> [Data for the task]

● ● ● ●

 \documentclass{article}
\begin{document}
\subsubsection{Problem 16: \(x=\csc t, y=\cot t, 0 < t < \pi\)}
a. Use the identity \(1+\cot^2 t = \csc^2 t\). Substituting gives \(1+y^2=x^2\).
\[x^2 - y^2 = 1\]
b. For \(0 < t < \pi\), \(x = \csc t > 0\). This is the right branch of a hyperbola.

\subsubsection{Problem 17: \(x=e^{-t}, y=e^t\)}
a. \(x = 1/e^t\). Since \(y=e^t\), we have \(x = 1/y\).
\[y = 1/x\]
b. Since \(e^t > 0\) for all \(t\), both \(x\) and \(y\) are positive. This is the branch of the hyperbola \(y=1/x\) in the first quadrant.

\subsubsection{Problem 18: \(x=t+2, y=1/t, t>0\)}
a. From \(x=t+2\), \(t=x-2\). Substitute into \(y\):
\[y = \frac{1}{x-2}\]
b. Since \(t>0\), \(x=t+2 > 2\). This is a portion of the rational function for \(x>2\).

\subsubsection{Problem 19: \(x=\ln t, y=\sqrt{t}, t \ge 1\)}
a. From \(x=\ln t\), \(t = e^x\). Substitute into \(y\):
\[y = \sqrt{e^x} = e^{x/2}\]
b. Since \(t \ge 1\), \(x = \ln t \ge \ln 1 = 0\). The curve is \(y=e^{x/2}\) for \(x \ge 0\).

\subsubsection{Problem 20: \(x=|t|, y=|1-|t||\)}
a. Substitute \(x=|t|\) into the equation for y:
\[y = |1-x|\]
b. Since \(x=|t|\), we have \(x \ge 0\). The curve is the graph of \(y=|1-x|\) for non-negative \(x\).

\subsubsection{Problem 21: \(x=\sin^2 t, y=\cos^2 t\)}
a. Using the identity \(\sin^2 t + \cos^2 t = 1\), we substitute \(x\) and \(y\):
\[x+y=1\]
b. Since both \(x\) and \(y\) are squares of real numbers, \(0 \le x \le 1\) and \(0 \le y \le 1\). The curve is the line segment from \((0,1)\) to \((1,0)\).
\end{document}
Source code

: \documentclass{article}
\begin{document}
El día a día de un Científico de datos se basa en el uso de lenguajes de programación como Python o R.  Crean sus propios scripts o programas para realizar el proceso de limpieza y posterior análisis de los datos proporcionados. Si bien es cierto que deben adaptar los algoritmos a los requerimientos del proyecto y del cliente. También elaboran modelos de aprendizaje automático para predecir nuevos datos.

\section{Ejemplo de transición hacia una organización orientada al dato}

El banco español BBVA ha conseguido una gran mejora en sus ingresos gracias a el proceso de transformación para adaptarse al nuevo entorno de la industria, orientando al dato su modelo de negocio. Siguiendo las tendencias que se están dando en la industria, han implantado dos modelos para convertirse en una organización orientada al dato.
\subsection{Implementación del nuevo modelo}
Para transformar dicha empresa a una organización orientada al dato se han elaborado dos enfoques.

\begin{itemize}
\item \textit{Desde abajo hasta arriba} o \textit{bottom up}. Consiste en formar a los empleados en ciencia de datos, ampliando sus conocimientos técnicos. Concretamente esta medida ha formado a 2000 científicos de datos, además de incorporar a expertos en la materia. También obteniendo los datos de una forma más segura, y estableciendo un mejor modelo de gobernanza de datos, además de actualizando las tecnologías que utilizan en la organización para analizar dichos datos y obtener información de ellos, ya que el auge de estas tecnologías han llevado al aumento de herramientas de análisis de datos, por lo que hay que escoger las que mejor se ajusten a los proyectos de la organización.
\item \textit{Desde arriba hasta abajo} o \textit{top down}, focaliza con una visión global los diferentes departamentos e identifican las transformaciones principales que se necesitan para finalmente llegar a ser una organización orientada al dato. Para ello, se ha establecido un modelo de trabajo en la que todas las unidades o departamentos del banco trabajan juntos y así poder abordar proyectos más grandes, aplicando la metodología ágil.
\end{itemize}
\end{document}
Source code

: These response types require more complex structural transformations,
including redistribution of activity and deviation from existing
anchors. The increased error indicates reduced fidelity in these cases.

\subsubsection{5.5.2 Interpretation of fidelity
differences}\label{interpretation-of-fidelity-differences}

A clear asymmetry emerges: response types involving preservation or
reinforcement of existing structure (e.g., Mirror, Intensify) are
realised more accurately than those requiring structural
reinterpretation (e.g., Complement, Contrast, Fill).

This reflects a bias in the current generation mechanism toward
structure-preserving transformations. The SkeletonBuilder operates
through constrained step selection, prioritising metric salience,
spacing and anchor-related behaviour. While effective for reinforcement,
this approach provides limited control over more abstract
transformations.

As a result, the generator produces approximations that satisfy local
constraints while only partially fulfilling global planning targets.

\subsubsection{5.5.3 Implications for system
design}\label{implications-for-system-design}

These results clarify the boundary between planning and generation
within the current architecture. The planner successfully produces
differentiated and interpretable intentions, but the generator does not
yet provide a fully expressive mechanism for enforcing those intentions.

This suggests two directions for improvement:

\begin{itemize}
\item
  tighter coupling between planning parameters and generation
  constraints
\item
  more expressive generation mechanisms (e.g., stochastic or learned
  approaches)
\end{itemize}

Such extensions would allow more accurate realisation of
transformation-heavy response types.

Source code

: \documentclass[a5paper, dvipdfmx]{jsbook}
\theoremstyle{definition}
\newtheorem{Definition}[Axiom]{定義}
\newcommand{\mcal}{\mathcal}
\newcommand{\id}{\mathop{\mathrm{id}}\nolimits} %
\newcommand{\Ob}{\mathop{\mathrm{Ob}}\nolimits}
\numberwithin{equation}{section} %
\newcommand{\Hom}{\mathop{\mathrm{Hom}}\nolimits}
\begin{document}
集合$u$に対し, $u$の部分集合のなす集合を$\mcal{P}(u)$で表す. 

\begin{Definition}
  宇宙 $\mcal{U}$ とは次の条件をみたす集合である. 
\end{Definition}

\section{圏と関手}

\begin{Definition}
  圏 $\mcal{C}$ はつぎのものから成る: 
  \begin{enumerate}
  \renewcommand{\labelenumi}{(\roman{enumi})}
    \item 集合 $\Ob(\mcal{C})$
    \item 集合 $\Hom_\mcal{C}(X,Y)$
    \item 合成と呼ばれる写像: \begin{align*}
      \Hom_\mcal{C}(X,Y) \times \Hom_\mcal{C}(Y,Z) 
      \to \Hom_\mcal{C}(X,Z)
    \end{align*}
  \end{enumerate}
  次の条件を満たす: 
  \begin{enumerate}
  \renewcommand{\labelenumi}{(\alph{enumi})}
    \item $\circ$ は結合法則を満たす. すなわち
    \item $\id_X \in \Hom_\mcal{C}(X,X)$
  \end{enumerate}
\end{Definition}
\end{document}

● ● ● ●

> [Work to complete] Whenever the word "hyperbola" shows up in a line above, copy that line.

> [Expected answer]
b. For \(0 < t < \pi\), \(x = \csc t > 0\). This is the right branch of a hyperbola.
b. Since \(e^t > 0\) for all \(t\), both \(x\) and \(y\) are positive. This is the branch of the hyperbola \(y=1/x\) in the first quadrant.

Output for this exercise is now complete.